▶ [Requirement]
Copy every line of the data that contains the string "Young".

Saved data entries:

◆ ◆ ◆ ◆ ◆

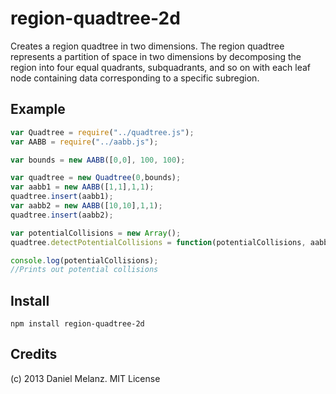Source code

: region-quadtree-2d
==========
Creates a region quadtree in two dimensions. The region quadtree represents a partition of space in two dimensions by decomposing the region into four equal quadrants, subquadrants, and so on with each leaf node containing data corresponding to a specific subregion.

## Example

```javascript
var Quadtree = require("../quadtree.js");
var AABB = require("../aabb.js");

var bounds = new AABB([0,0], 100, 100);

var quadtree = new Quadtree(0,bounds);
var aabb1 = new AABB([1,1],1,1);
quadtree.insert(aabb1);
var aabb2 = new AABB([10,10],1,1);
quadtree.insert(aabb2);

var potentialCollisions = new Array();
quadtree.detectPotentialCollisions = function(potentialCollisions, aabb1);

console.log(potentialCollisions);
//Prints out potential collisions
```

## Install

    npm install region-quadtree-2d

## Credits
(c) 2013 Daniel Melanz. MIT License
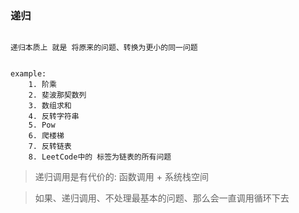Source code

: 
### 递归

```

递归本质上 就是 将原来的问题、转换为更小的同一问题


example: 
    1. 阶乘
    2. 斐波那契数列
    3. 数组求和
    4. 反转字符串
    5. Pow
    6. 爬楼梯
    7. 反转链表
    8. LeetCode中的 标签为链表的所有问题

```
 
> 递归调用是有代价的: 函数调用 + 系统栈空间

> 如果、递归调用、不处理最基本的问题、那么会一直调用循环下去

> 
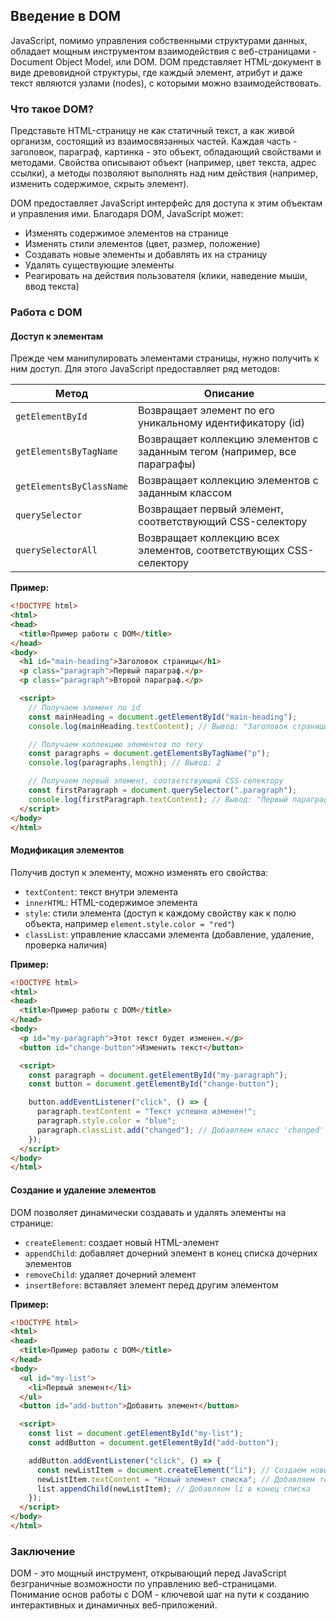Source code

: ## Введение в DOM

JavaScript, помимо управления собственными структурами данных, обладает мощным инструментом взаимодействия с веб-страницами - Document Object Model, или DOM. DOM представляет HTML-документ в виде древовидной структуры, где каждый элемент, атрибут и даже текст  являются узлами (nodes), с которыми можно взаимодействовать.

### Что такое DOM?

Представьте HTML-страницу не как статичный текст, а как живой организм, состоящий из взаимосвязанных частей. Каждая часть - заголовок, параграф, картинка - это объект, обладающий свойствами и методами. Свойства описывают объект (например, цвет текста, адрес ссылки), а методы позволяют выполнять над ним действия (например, изменить содержимое, скрыть элемент).

DOM предоставляет JavaScript интерфейс для доступа к этим объектам и управления ими. Благодаря DOM, JavaScript может:

*   Изменять содержимое элементов на странице
*   Изменять стили элементов (цвет, размер, положение)
*   Создавать новые элементы и добавлять их на страницу
*   Удалять существующие элементы
*   Реагировать на действия пользователя (клики, наведение мыши, ввод текста)

### Работа с DOM

#### Доступ к элементам

Прежде чем манипулировать элементами страницы, нужно получить к ним доступ. Для этого JavaScript предоставляет ряд методов:

| Метод              | Описание                                                     |
| ------------------ | ------------------------------------------------------------ |
| `getElementById`   | Возвращает элемент по его уникальному идентификатору (id)      |
| `getElementsByTagName` | Возвращает коллекцию элементов с заданным тегом (например, все параграфы) |
| `getElementsByClassName` | Возвращает коллекцию элементов с заданным классом       |
| `querySelector`     | Возвращает первый элемент, соответствующий CSS-селектору      |
| `querySelectorAll` | Возвращает коллекцию всех элементов, соответствующих CSS-селектору |

**Пример:**

```html
<!DOCTYPE html>
<html>
<head>
  <title>Пример работы с DOM</title>
</head>
<body>
  <h1 id="main-heading">Заголовок страницы</h1>
  <p class="paragraph">Первый параграф.</p>
  <p class="paragraph">Второй параграф.</p>

  <script>
    // Получаем элемент по id
    const mainHeading = document.getElementById("main-heading"); 
    console.log(mainHeading.textContent); // Вывод: "Заголовок страницы"

    // Получаем коллекцию элементов по тегу
    const paragraphs = document.getElementsByTagName("p");
    console.log(paragraphs.length); // Вывод: 2

    // Получаем первый элемент, соответствующий CSS-селектору
    const firstParagraph = document.querySelector(".paragraph");
    console.log(firstParagraph.textContent); // Вывод: "Первый параграф."
  </script>
</body>
</html>
```

#### Модификация элементов

Получив доступ к элементу, можно изменять его свойства:

*   `textContent`: текст внутри элемента
*   `innerHTML`: HTML-содержимое элемента
*   `style`: стили элемента (доступ к каждому свойству как к полю объекта, например `element.style.color = "red"`)
*   `classList`: управление классами элемента (добавление, удаление, проверка наличия)

**Пример:**

```html
<!DOCTYPE html>
<html>
<head>
  <title>Пример работы с DOM</title>
</head>
<body>
  <p id="my-paragraph">Этот текст будет изменен.</p>
  <button id="change-button">Изменить текст</button>

  <script>
    const paragraph = document.getElementById("my-paragraph");
    const button = document.getElementById("change-button");

    button.addEventListener("click", () => {
      paragraph.textContent = "Текст успешно изменен!";
      paragraph.style.color = "blue";
      paragraph.classList.add("changed"); // Добавляем класс 'changed'
    });
  </script>
</body>
</html>
```

#### Создание и удаление элементов

DOM позволяет динамически создавать и удалять элементы на странице:

*   `createElement`: создает новый HTML-элемент
*   `appendChild`: добавляет дочерний элемент в конец списка дочерних элементов
*   `removeChild`: удаляет дочерний элемент
*   `insertBefore`: вставляет элемент перед другим элементом

**Пример:**

```html
<!DOCTYPE html>
<html>
<head>
  <title>Пример работы с DOM</title>
</head>
<body>
  <ul id="my-list">
    <li>Первый элемент</li>
  </ul>
  <button id="add-button">Добавить элемент</button>

  <script>
    const list = document.getElementById("my-list");
    const addButton = document.getElementById("add-button");

    addButton.addEventListener("click", () => {
      const newListItem = document.createElement("li"); // Создаем новый li
      newListItem.textContent = "Новый элемент списка"; // Добавляем текст
      list.appendChild(newListItem); // Добавляем li в конец списка
    });
  </script>
</body>
</html>
```

### Заключение

DOM - это мощный инструмент, открывающий перед JavaScript безграничные возможности по управлению веб-страницами. Понимание основ работы с DOM - ключевой шаг на пути к созданию интерактивных и динамичных веб-приложений.
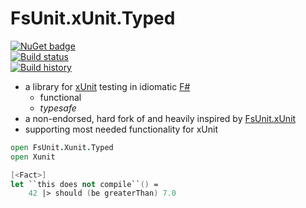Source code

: # FsUnit.xUnit.Typed

[![NuGet badge](https://buildstats.info/nuget/FsUnit.xUnit.Typed?includePreReleases=true)](https://www.nuget.org/packages/FsUnit.xUnit.Typed)  
[![Build status](https://ci.appveyor.com/api/projects/status/ffv5lwhfngiuulh0/branch/master?svg=true)](https://ci.appveyor.com/project/CaringDev/fsunit-xunit-typed/branch/master/tests)  
[![Build history](https://buildstats.info/appveyor/chart/CaringDev/FsUnit-xUnit-Typed?includeBuildsFromPullRequest=false&branch=master)](https://ci.appveyor.com/project/CaringDev/fsunit-xunit-typed/history)

- a library for [xUnit](https://xunit.github.io/) testing in idiomatic [F#](http://fsharp.org/)
  - functional
  - *typesafe*
- a non-endorsed, hard fork of and heavily inspired by [FsUnit.xUnit](http://fsprojects.github.io/FsUnit/)
- supporting most needed functionality for xUnit

```fsharp
open FsUnit.Xunit.Typed
open Xunit

[<Fact>]
let ``this does not compile``() =
    42 |> should (be greaterThan) 7.0
```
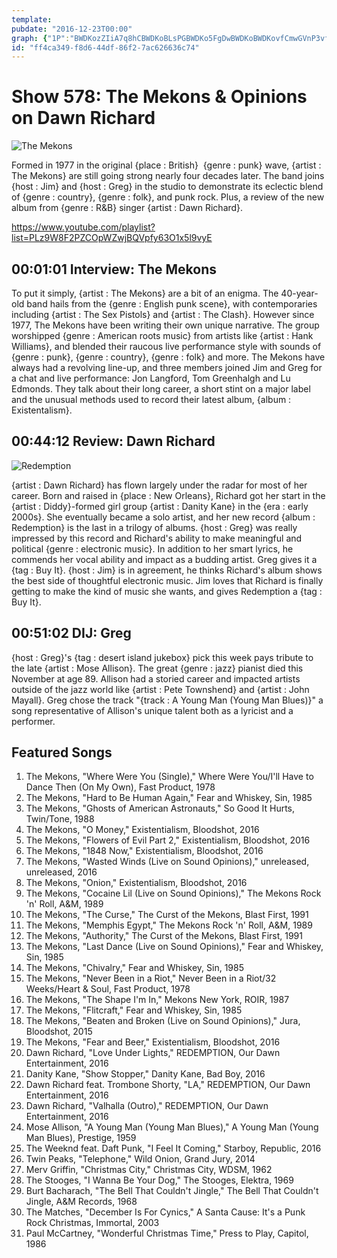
 ```yaml
---
template: 
pubdate: "2016-12-23T00:00"
graph: {"1P":"BWDKozZIiA7q8hCBWDKoBLsPGBWDKo5FgDwBWDKoBWDKovfCmwGVnP3vfCmw","21O":"7wBknDc20y7wBknFgxnn7wBknQzDsX7wBkn9UPVe97qipDc20y97qipBHm1G97qipX6cfd","2D2":"BHm1Gm1vkim1vkiqYVo9SV8rVm1vkiSV8rVjVH9K"}
id: "ff4ca349-f8d6-44df-86f2-7ac626636c74"
---
```






# Show 578: The Mekons & Opinions on Dawn Richard

![The Mekons](https://static.soundopinions.org/christmas/mekons_web.jpg)

Formed in 1977 in the original {place : British}  {genre : punk} wave, {artist : The Mekons} are still going strong nearly four decades later. The band joins {host : Jim} and {host : Greg} in the studio to demonstrate its eclectic blend of {genre : country}, {genre : folk}, and punk rock. Plus, a review of the new album from {genre : R&B} singer {artist : Dawn Richard}.

https://www.youtube.com/playlist?list=PLz9W8F2PZCOpWZwjBQVpfy63O1x5l9vyE



## 00:01:01 Interview: The Mekons

To put it simply, {artist : The Mekons} are a bit of an enigma. The 40-year-old band hails from the {genre : English punk scene}, with contemporaries including {artist : The Sex Pistols} and {artist : The Clash}. However since 1977, The Mekons have been writing their own unique narrative. The group worshipped {genre : American roots music} from artists like {artist : Hank Williams}, and blended their raucous live performance style with sounds of {genre : punk}, {genre : country}, {genre : folk} and more. The Mekons have always had a revolving line-up, and three members joined Jim and Greg for a chat and live performance: Jon Langford, Tom Greenhalgh and Lu Edmonds. They talk about their long career, a short stint on a major label and the unusual methods used to record their latest album, {album : Existentalism}.



## 00:44:12 Review: Dawn Richard

![Redemption](https://static.soundopinions.org/assets/578/21O0.jpg)

{artist : Dawn Richard} has flown largely under the radar for most of her career. Born and raised in {place : New Orleans}, Richard got her start in the {artist : Diddy}-formed girl group {artist : Danity Kane} in the {era : early 2000s}. She eventually became a solo artist, and her new record {album : Redemption} is the last in a trilogy of albums. {host : Greg} was really impressed by this record and Richard's ability to make meaningful and political {genre : electronic music}. In addition to her smart lyrics, he commends her vocal ability and impact as a budding artist. Greg gives it a {tag : Buy It}. {host : Jim} is in agreement, he thinks Richard's album shows the best side of thoughtful electronic music. Jim loves that Richard is finally getting to make the kind of music she wants, and gives Redemption a {tag : Buy It}.



## 00:51:02 DIJ: Greg

{host : Greg}'s {tag : desert island jukebox} pick this week pays tribute to the late {artist : Mose Allison}. The great {genre : jazz} pianist died this November at age 89. Allison had a  storied career and impacted artists outside of the jazz world like {artist : Pete Townshend} and {artist : John Mayall}. Greg chose the track "{track : A Young Man (Young Man Blues)}" a song representative of Allison's unique talent both as a lyricist and a performer.



## Featured Songs

1. The Mekons, "Where Were You (Single)," Where Were You/I'll Have to Dance Then (On My Own), Fast Product, 1978
2. The Mekons, "Hard to Be Human Again," Fear and Whiskey, Sin, 1985
3. The Mekons, "Ghosts of American Astronauts," So Good It Hurts, Twin/Tone, 1988
4. The Mekons, "O Money," Existentialism, Bloodshot, 2016
5. The Mekons, "Flowers of Evil Part 2," Existentialism, Bloodshot, 2016
6. The Mekons, "1848 Now," Existentialism, Bloodshot, 2016
7. The Mekons, "Wasted Winds (Live on Sound Opinions)," unreleased, unreleased, 2016
8. The Mekons, "Onion," Existentialism, Bloodshot, 2016
9. The Mekons, "Cocaine Lil (Live on Sound Opinions)," The Mekons Rock 'n' Roll, A&M, 1989
10. The Mekons, "The Curse," The Curst of the Mekons, Blast First, 1991
11. The Mekons, "Memphis Egypt," The Mekons Rock 'n' Roll, A&M, 1989
12. The Mekons, "Authority," The Curst of the Mekons, Blast First, 1991
13. The Mekons, "Last Dance (Live on Sound Opinions)," Fear and Whiskey, Sin, 1985
14. The Mekons, "Chivalry," Fear and Whiskey, Sin, 1985
15. The Mekons, "Never Been in a Riot," Never Been in a Riot/32 Weeks/Heart & Soul, Fast Product, 1978
16. The Mekons, "The Shape I'm In," Mekons New York, ROIR, 1987
17. The Mekons, "Flitcraft," Fear and Whiskey, Sin, 1985
18. The Mekons, "Beaten and Broken (Live on Sound Opinions)," Jura, Bloodshot, 2015
19. The Mekons, "Fear and Beer," Existentialism, Bloodshot, 2016
20. Dawn Richard, "Love Under Lights," REDEMPTION, Our Dawn Entertainment, 2016
21. Danity Kane, "Show Stopper," Danity Kane, Bad Boy, 2016
22. Dawn Richard feat. Trombone Shorty, "LA," REDEMPTION, Our Dawn Entertainment, 2016
23. Dawn Richard, "Valhalla (Outro)," REDEMPTION, Our Dawn Entertainment, 2016
24. Mose Allison, "A Young Man (Young Man Blues)," A Young Man (Young Man Blues), Prestige, 1959
25. The Weeknd feat. Daft Punk, "I Feel It Coming," Starboy, Republic, 2016
26. Twin Peaks, "Telephone," Wild Onion, Grand Jury, 2014
27. Merv Griffin, "Christmas City," Christmas City, WDSM, 1962
28. The Stooges, "I Wanna Be Your Dog," The Stooges, Elektra, 1969
29. Burt Bacharach, "The Bell That Couldn't Jingle," The Bell That Couldn't Jingle, A&M Records, 1968
30. The Matches, "December Is For Cynics," A Santa Cause: It's a Punk Rock Christmas, Immortal, 2003
31. Paul McCartney, "Wonderful Christmas Time," Press to Play, Capitol, 1986
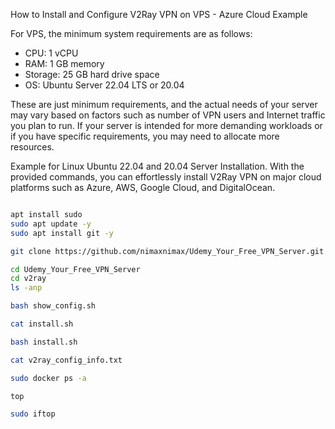 How to Install and Configure V2Ray VPN on VPS - Azure Cloud Example

For VPS, the minimum system requirements are as follows:
- CPU: 1 vCPU
- RAM: 1 GB memory
- Storage: 25 GB hard drive space
- OS: Ubuntu Server 22.04 LTS or 20.04

These are just minimum requirements, and the actual needs of your server may vary based on factors such as number of VPN users and Internet traffic you plan to run. If your server is intended for more demanding workloads or if you have specific requirements, you may need to allocate more resources.

Example for Linux Ubuntu 22.04 and 20.04 Server Installation. With the provided commands, you can effortlessly install V2Ray VPN on major cloud platforms such as Azure, AWS, Google Cloud, and DigitalOcean.

```bash

apt install sudo
sudo apt update -y
sudo apt install git -y

git clone https://github.com/nimaxnimax/Udemy_Your_Free_VPN_Server.git

cd Udemy_Your_Free_VPN_Server
cd v2ray
ls -anp

bash show_config.sh

cat install.sh

bash install.sh

cat v2ray_config_info.txt

sudo docker ps -a

top

sudo iftop

```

◆ ◆ ◆ ◆ ◆

▶ [Answer]
{host : Greg}'s {tag : desert island jukebox} pick this week pays tribute to the late {artist : Mose Allison}. The great {genre : jazz} pianist died this November at age 89. Allison had a  storied career and impacted artists outside of the jazz world like {artist : Pete Townshend} and {artist : John Mayall}. Greg chose the track "{track : A Young Man (Young Man Blues)}" a song representative of Allison's unique talent both as a lyricist and a performer.
24. Mose Allison, "A Young Man (Young Man Blues)," A Young Man (Young Man Blues), Prestige, 1959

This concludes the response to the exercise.